Instructions for the task
Write out every record below exactly as it appears, omitting the pictures.

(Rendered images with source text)
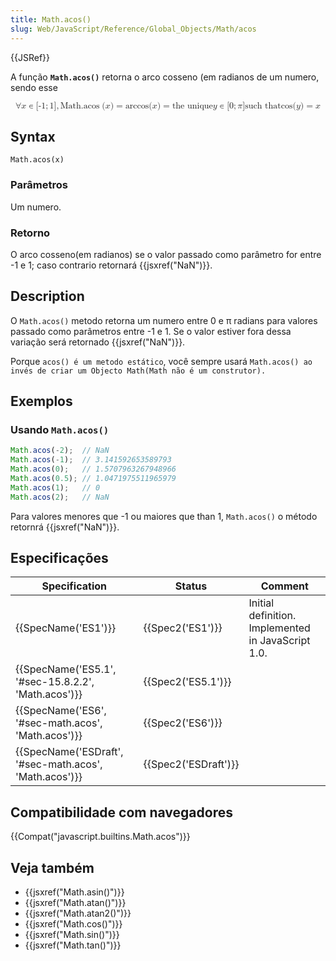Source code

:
 ```yaml
---
title: Math.acos()
slug: Web/JavaScript/Reference/Global_Objects/Math/acos
---
```


{{JSRef}}

A função **`Math.acos()`** retorna o arco cosseno (em radianos de um numero, sendo esse

<math display="block"><semantics><mrow><mo>∀</mo><mi>x</mi><mo>∊</mo><mo stretchy="false">[</mo><mrow><mo>-</mo><mn>1</mn></mrow><mo>;</mo><mn>1</mn><mo stretchy="false">]</mo><mo>,</mo><mspace width="thickmathspace"></mspace><mstyle mathvariant="monospace"><mrow><mo lspace="0em" rspace="thinmathspace">Math.acos</mo><mo stretchy="false">(</mo><mi>x</mi><mo stretchy="false">)</mo></mrow></mstyle><mo>=</mo><mo lspace="0em" rspace="0em">arccos</mo><mo stretchy="false">(</mo><mi>x</mi><mo stretchy="false">)</mo><mo>=</mo><mtext> the unique </mtext><mspace width="thickmathspace"></mspace><mi>y</mi><mo>∊</mo><mo stretchy="false">[</mo><mn>0</mn><mo>;</mo><mi>π</mi><mo stretchy="false">]</mo><mspace width="thinmathspace"></mspace><mtext>such that</mtext><mspace width="thickmathspace"></mspace><mo lspace="0em" rspace="0em">cos</mo><mo stretchy="false">(</mo><mi>y</mi><mo stretchy="false">)</mo><mo>=</mo><mi>x</mi></mrow><annotation encoding="TeX">\forall x \in [{-1};1],\;\mathtt{\operatorname{Math.acos}(x)} = \arccos(x) = \text{ O unico } \; y \in [0; \pi] \, \text{such that} \; \cos(y) = x</annotation></semantics></math>

## Syntax

```
Math.acos(x)
```

### Parâmetros

Um numero.

### Retorno

O arco cosseno(em radianos) se o valor passado como parâmetro for entre -1 e 1; caso contrario retornará {{jsxref("NaN")}}.

## Description

O `Math.acos()` metodo retorna um numero entre 0 e π radians para valores passado como parâmetros entre -1 e 1. Se o valor estiver fora dessa variação será retornado {{jsxref("NaN")}}.

Porque `acos() é um metodo estático`, você sempre usará `Math.acos() ao invés de criar um Objecto Math(Math não é um construtor).`

## Exemplos

### Usando `Math.acos()`

```js
Math.acos(-2);  // NaN
Math.acos(-1);  // 3.141592653589793
Math.acos(0);   // 1.5707963267948966
Math.acos(0.5); // 1.0471975511965979
Math.acos(1);   // 0
Math.acos(2);   // NaN
```

Para valores menores que -1 ou maiores que than 1, `Math.acos()` o método retornrá {{jsxref("NaN")}}.

## Especificações

| Specification                                                            | Status                       | Comment                                            |
| ------------------------------------------------------------------------ | ---------------------------- | -------------------------------------------------- |
| {{SpecName('ES1')}}                                                 | {{Spec2('ES1')}}         | Initial definition. Implemented in JavaScript 1.0. |
| {{SpecName('ES5.1', '#sec-15.8.2.2', 'Math.acos')}}     | {{Spec2('ES5.1')}}     |                                                    |
| {{SpecName('ES6', '#sec-math.acos', 'Math.acos')}}     | {{Spec2('ES6')}}         |                                                    |
| {{SpecName('ESDraft', '#sec-math.acos', 'Math.acos')}} | {{Spec2('ESDraft')}} |                                                    |

## Compatibilidade com navegadores

{{Compat("javascript.builtins.Math.acos")}}

## Veja também

- {{jsxref("Math.asin()")}}
- {{jsxref("Math.atan()")}}
- {{jsxref("Math.atan2()")}}
- {{jsxref("Math.cos()")}}
- {{jsxref("Math.sin()")}}
- {{jsxref("Math.tan()")}}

Expected answer
Source code

:
 ```yaml
---
title: Math.acos()
slug: Web/JavaScript/Reference/Global_Objects/Math/acos
---
```


{{JSRef}}

A função **`Math.acos()`** retorna o arco cosseno (em radianos de um numero, sendo esse

<math display="block"><semantics><mrow><mo>∀</mo><mi>x</mi><mo>∊</mo><mo stretchy="false">[</mo><mrow><mo>-</mo><mn>1</mn></mrow><mo>;</mo><mn>1</mn><mo stretchy="false">]</mo><mo>,</mo><mspace width="thickmathspace"></mspace><mstyle mathvariant="monospace"><mrow><mo lspace="0em" rspace="thinmathspace">Math.acos</mo><mo stretchy="false">(</mo><mi>x</mi><mo stretchy="false">)</mo></mrow></mstyle><mo>=</mo><mo lspace="0em" rspace="0em">arccos</mo><mo stretchy="false">(</mo><mi>x</mi><mo stretchy="false">)</mo><mo>=</mo><mtext> the unique </mtext><mspace width="thickmathspace"></mspace><mi>y</mi><mo>∊</mo><mo stretchy="false">[</mo><mn>0</mn><mo>;</mo><mi>π</mi><mo stretchy="false">]</mo><mspace width="thinmathspace"></mspace><mtext>such that</mtext><mspace width="thickmathspace"></mspace><mo lspace="0em" rspace="0em">cos</mo><mo stretchy="false">(</mo><mi>y</mi><mo stretchy="false">)</mo><mo>=</mo><mi>x</mi></mrow><annotation encoding="TeX">\forall x \in [{-1};1],\;\mathtt{\operatorname{Math.acos}(x)} = \arccos(x) = \text{ O unico } \; y \in [0; \pi] \, \text{such that} \; \cos(y) = x</annotation></semantics></math>

## Syntax

```
Math.acos(x)
```

### Parâmetros

Um numero.

### Retorno

O arco cosseno(em radianos) se o valor passado como parâmetro for entre -1 e 1; caso contrario retornará {{jsxref("NaN")}}.

## Description

O `Math.acos()` metodo retorna um numero entre 0 e π radians para valores passado como parâmetros entre -1 e 1. Se o valor estiver fora dessa variação será retornado {{jsxref("NaN")}}.

Porque `acos() é um metodo estático`, você sempre usará `Math.acos() ao invés de criar um Objecto Math(Math não é um construtor).`

## Exemplos

### Usando `Math.acos()`

```js
Math.acos(-2);  // NaN
Math.acos(-1);  // 3.141592653589793
Math.acos(0);   // 1.5707963267948966
Math.acos(0.5); // 1.0471975511965979
Math.acos(1);   // 0
Math.acos(2);   // NaN
```

Para valores menores que -1 ou maiores que than 1, `Math.acos()` o método retornrá {{jsxref("NaN")}}.

## Especificações

| Specification                                                            | Status                       | Comment                                            |
| ------------------------------------------------------------------------ | ---------------------------- | -------------------------------------------------- |
| {{SpecName('ES1')}}                                                 | {{Spec2('ES1')}}         | Initial definition. Implemented in JavaScript 1.0. |
| {{SpecName('ES5.1', '#sec-15.8.2.2', 'Math.acos')}}     | {{Spec2('ES5.1')}}     |                                                    |
| {{SpecName('ES6', '#sec-math.acos', 'Math.acos')}}     | {{Spec2('ES6')}}         |                                                    |
| {{SpecName('ESDraft', '#sec-math.acos', 'Math.acos')}} | {{Spec2('ESDraft')}} |                                                    |

## Compatibilidade com navegadores

{{Compat("javascript.builtins.Math.acos")}}

## Veja também

- {{jsxref("Math.asin()")}}
- {{jsxref("Math.atan()")}}
- {{jsxref("Math.atan2()")}}
- {{jsxref("Math.cos()")}}
- {{jsxref("Math.sin()")}}
- {{jsxref("Math.tan()")}}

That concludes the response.